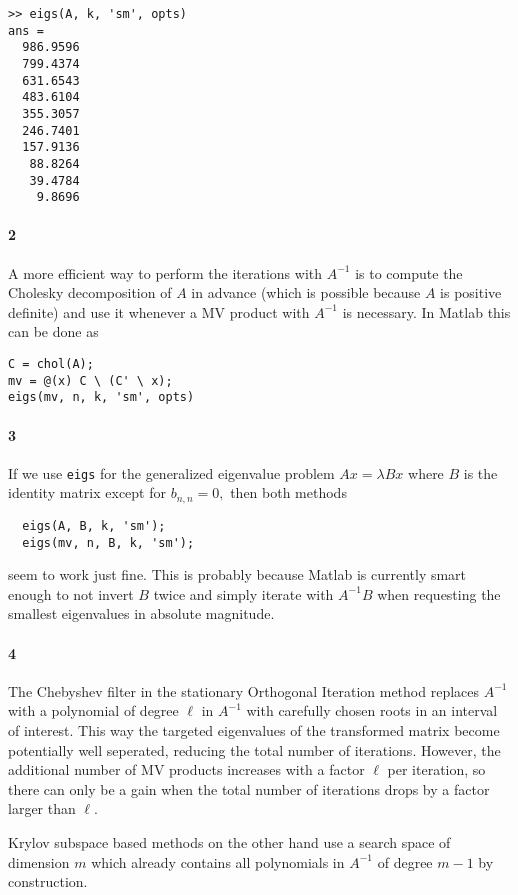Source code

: \documentclass[a4paper]{article}
\begin{document}
  \begin{lstlisting}
>> eigs(A, k, 'sm', opts)
ans =
  986.9596
  799.4374
  631.6543
  483.6104
  355.3057
  246.7401
  157.9136
   88.8264
   39.4784
    9.8696
  \end{lstlisting}

  \paragraph{2} A more efficient way to perform the iterations with $A^{-1}$ is to compute the Cholesky decomposition of $A$ in advance (which is possible because $A$ is positive definite) and use it whenever a MV product with $A^{-1}$ is necessary. In Matlab this can be done as
  \begin{lstlisting}
C = chol(A);
mv = @(x) C \ (C' \ x);
eigs(mv, n, k, 'sm', opts)
  \end{lstlisting}

  \paragraph{3} If we use {\tt eigs} for the generalized eigenvalue problem $Ax = \lambda Bx$ where $B$ is the identity matrix except for $b_{n,n} = 0,$ then both methods
\begin{lstlisting}
  eigs(A, B, k, 'sm');
  eigs(mv, n, B, k, 'sm');
\end{lstlisting}
   seem to work just fine. This is probably because Matlab is currently smart enough to not invert $B$ twice and simply iterate with $A^{-1}B$ when requesting the smallest eigenvalues in absolute magnitude.

   \paragraph{4} The Chebyshev filter in the stationary Orthogonal Iteration method replaces $A^{-1}$ with a polynomial of degree $\ell$ in $A^{-1}$ with carefully chosen roots in an interval of interest. This way the targeted eigenvalues of the transformed matrix become potentially well seperated, reducing the total number of iterations. However, the additional number of MV products increases with a factor $\ell$ per iteration, so there can only be a gain when the total number of iterations drops by a factor larger than $\ell.$

   Krylov subspace based methods on the other hand use a search space of dimension $m$ which already contains all polynomials in $A^{-1}$ of degree $m - 1$ by construction.
\end{document}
+---+
● **What to produce**:
Output each line above exactly. Skip the images.

● **Written solution**:
Source code

: \documentclass[a4paper]{article}
\begin{document}
  \begin{lstlisting}
>> eigs(A, k, 'sm', opts)
ans =
  986.9596
  799.4374
  631.6543
  483.6104
  355.3057
  246.7401
  157.9136
   88.8264
   39.4784
    9.8696
  \end{lstlisting}

  \paragraph{2} A more efficient way to perform the iterations with $A^{-1}$ is to compute the Cholesky decomposition of $A$ in advance (which is possible because $A$ is positive definite) and use it whenever a MV product with $A^{-1}$ is necessary. In Matlab this can be done as
  \begin{lstlisting}
C = chol(A);
mv = @(x) C \ (C' \ x);
eigs(mv, n, k, 'sm', opts)
  \end{lstlisting}

  \paragraph{3} If we use {\tt eigs} for the generalized eigenvalue problem $Ax = \lambda Bx$ where $B$ is the identity matrix except for $b_{n,n} = 0,$ then both methods
\begin{lstlisting}
  eigs(A, B, k, 'sm');
  eigs(mv, n, B, k, 'sm');
\end{lstlisting}
   seem to work just fine. This is probably because Matlab is currently smart enough to not invert $B$ twice and simply iterate with $A^{-1}B$ when requesting the smallest eigenvalues in absolute magnitude.

   \paragraph{4} The Chebyshev filter in the stationary Orthogonal Iteration method replaces $A^{-1}$ with a polynomial of degree $\ell$ in $A^{-1}$ with carefully chosen roots in an interval of interest. This way the targeted eigenvalues of the transformed matrix become potentially well seperated, reducing the total number of iterations. However, the additional number of MV products increases with a factor $\ell$ per iteration, so there can only be a gain when the total number of iterations drops by a factor larger than $\ell.$

   Krylov subspace based methods on the other hand use a search space of dimension $m$ which already contains all polynomials in $A^{-1}$ of degree $m - 1$ by construction.
\end{document}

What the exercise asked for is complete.